When Peter Hall was appointed Artistic Director of the Shakespeare Memorial Theatre in 1960, one of his first efforts to accomplish his goal of “expressing Shakespeare’s intentions in terms that modern audiences could understand”, was to change the name and identity of the organisation:
The title Royal Shakespeare Company helps us…it’s got everything in it except God! And it is a good commercial title, but it also has an enormous danger. It makes us sound antique, square, institutional, conservative, traditional...We are none of these things. We want to run a popular theatre. We want to get people who have never been to the theatre—and particularly the young—to see our plays.
Hall claimed the fundamental mission of the newly christened RSC was to ‘conserve, advance and disseminate the dramatic heritage of Shakespeare,’ and in effect to ‘speak authoritatively through, for and on behalf of Shakespeare’.
In the past 50 years, the RSC has achieved this goal with its extensive production programmes in Stratford-upon-Avon, London, and Newcastle, and by the various outreach projects and tours it conducts around globe. With the opening of the new theatre compex in Stratford-upon-Avon, the Company seems to be celebrating its rich heritage, while simultaneously signaling their intent for decades to come. In honour of this milestone, a selection of key company members have offered their memories on the Royal Shakespeare Company’s illustrious past:
Cicely Berry, OBE, Hon.D.Litt (Voice Director)
When did you join the RSC?
I joined the Company in 1969. This was my first experience working exclusively with and for a large theatre company, and the directors were each so open to me, and my work. They each had such different styles, and that’s important. Trevor [Nunn] had such a quiet intensity, Terry [Hands] more of a large, epic style, and for John [Barton] it was all about forms of speech and expression, metre and rhythm. Experiencing these differences made me realize that actors have to find their own truths through each director’s style, and communicate with the audience.
What have been the greatest challenges in your work with the Company?
The way we speak has changed due to television and film. In the past, the focus was on finding the music of the language, the poetry. The emphasis was on beautiful, declaimed speech. Today, the emphasis is on the ‘now’. Speaking the ‘now’, politics. Actors have a difficult time speaking text. It’s about striking a delicate balance between the ‘then’ and the ‘now’. Shakespeare is always at the heart of now.

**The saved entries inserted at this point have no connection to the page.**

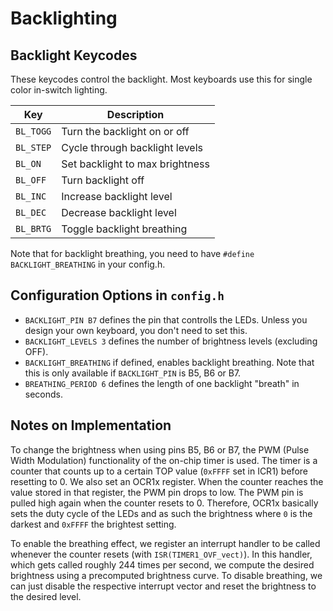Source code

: # Backlighting

<!-- FIXME: Describe how backlighting works in QMK -->

## Backlight Keycodes

These keycodes control the backlight. Most keyboards use this for single color in-switch lighting.

|Key      |Description                               |
|---------|------------------------------------------|
|`BL_TOGG`|Turn the backlight on or off              |
|`BL_STEP`|Cycle through backlight levels            |
|`BL_ON`  |Set backlight to max brightness           |
|`BL_OFF` |Turn backlight off                        |
|`BL_INC` |Increase backlight level                  |
|`BL_DEC` |Decrease backlight level                  |
|`BL_BRTG`|Toggle backlight breathing				 |

Note that for backlight breathing, you need to have `#define BACKLIGHT_BREATHING` in your config.h.

## Configuration Options in `config.h`

* `BACKLIGHT_PIN B7` defines the pin that controlls the LEDs. Unless you design your own keyboard, you don't need to set this.
* `BACKLIGHT_LEVELS 3` defines the number of brightness levels (excluding OFF).
* `BACKLIGHT_BREATHING` if defined, enables backlight breathing. Note that this is only available if `BACKLIGHT_PIN` is B5, B6 or B7.
* `BREATHING_PERIOD 6` defines the length of one backlight "breath" in seconds.

## Notes on Implementation

To change the brightness when using pins B5, B6 or B7, the PWM (Pulse Width Modulation) functionality of the on-chip timer is used.
The timer is a counter that counts up to a certain TOP value (`0xFFFF` set in ICR1) before resetting to 0.
We also set an OCR1x register.
When the counter reaches the value stored in that register, the PWM pin drops to low.
The PWM pin is pulled high again when the counter resets to 0.
Therefore, OCR1x basically sets the duty cycle of the LEDs and as such the brightness where `0` is the darkest and `0xFFFF` the brightest setting.

To enable the breathing effect, we register an interrupt handler to be called whenever the counter resets (with `ISR(TIMER1_OVF_vect)`).
In this handler, which gets called roughly 244 times per second, we compute the desired brightness using a precomputed brightness curve.
To disable breathing, we can just disable the respective interrupt vector and reset the brightness to the desired level.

Has the RSC been successful in fulfilling its mission as Peter Hall stated it in 1961?
Yes. We are fulfilling Hall’s mission because we are changing and evolving with the times. Always bringing the work to the ‘now’.
What are your fondest RSC memories?
Peter Brook’s Dream in 1970 - so simple, yet, so deep. Buzz Goodbody’s Hamlet (1975); Richard II in 1974 with Pasco and Richardson; The Histories, 1977; and directing King Lear at The Other Place in 1988.
Sheila Allen (Actor)
When did you join the Company?
I joined the Company in London, at the Aldwych in 1964. I worked with the RSC until 1979, with gaps to do TV series. My first role was playing the leading woman in a production of Playing with Fire by August Strindberg.

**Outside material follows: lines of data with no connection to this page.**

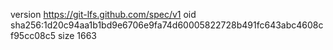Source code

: version https://git-lfs.github.com/spec/v1
oid sha256:1d20c94aa1b1bd9e6706e9fa74d60005822728b491fc643abc4608cf95cc08c5
size 1663
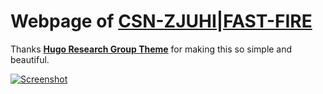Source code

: # Webpage of [CSN-ZJUHI|FAST-FIRE](https://fast-fire.github.io/)

Thanks [**Hugo Research Group Theme**](https://hugoblox.com/hugo-themes/) for making this so simple and beautiful.

[![Screenshot](preview.jpg)](https://fast-fire.github.io/)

What are your fondest memories?
Playing Lady Percy in Henry IV, Parts I and II, in 1966. Also, playing Constance in King John, and Goneril in Buzz Goodbody's King Lear in 1974. I loved her direction and rehearsal work. That was my second Goneril for the RSC. My husband David's exquisite productions of Loves Labours Lost and Enemies by Gorky. Working with great actors, and with directors who were intelligent, had standards and respected the actor's ability. Being in the presence and friends of John Barton, Cicely Berry, Trevor Nunn, Peter Hall and Buzz Goodbody. And, knowing I was in a theatre group of great promise and eminence.
Guy Woolfenden, OBE (Music Director, Composer)
What was your first production at the RSC?
I joined the newly named Royal Shakespeare Company in 1961 as Deputy Music Director under Brian Priestman, and my first production as composer was in 1962. The play was Measure for Measure starring Tom Fleming as Vincentio, Marius Goring as Angelo and Judi Dench as Isabella. The director, John Blatchley, was keen to use sound effects, but did not require any instrumental music, just the unaccompanied song 'Take, oh take, those lips away'. Still, it was a start. I went on to compose more than 150 scores for the RSC including music for every acknowledged Shakespeare play, including The Two Noble Kinsmen, (written with John Fletcher) in the production that opened the Swan Theatre in 1986.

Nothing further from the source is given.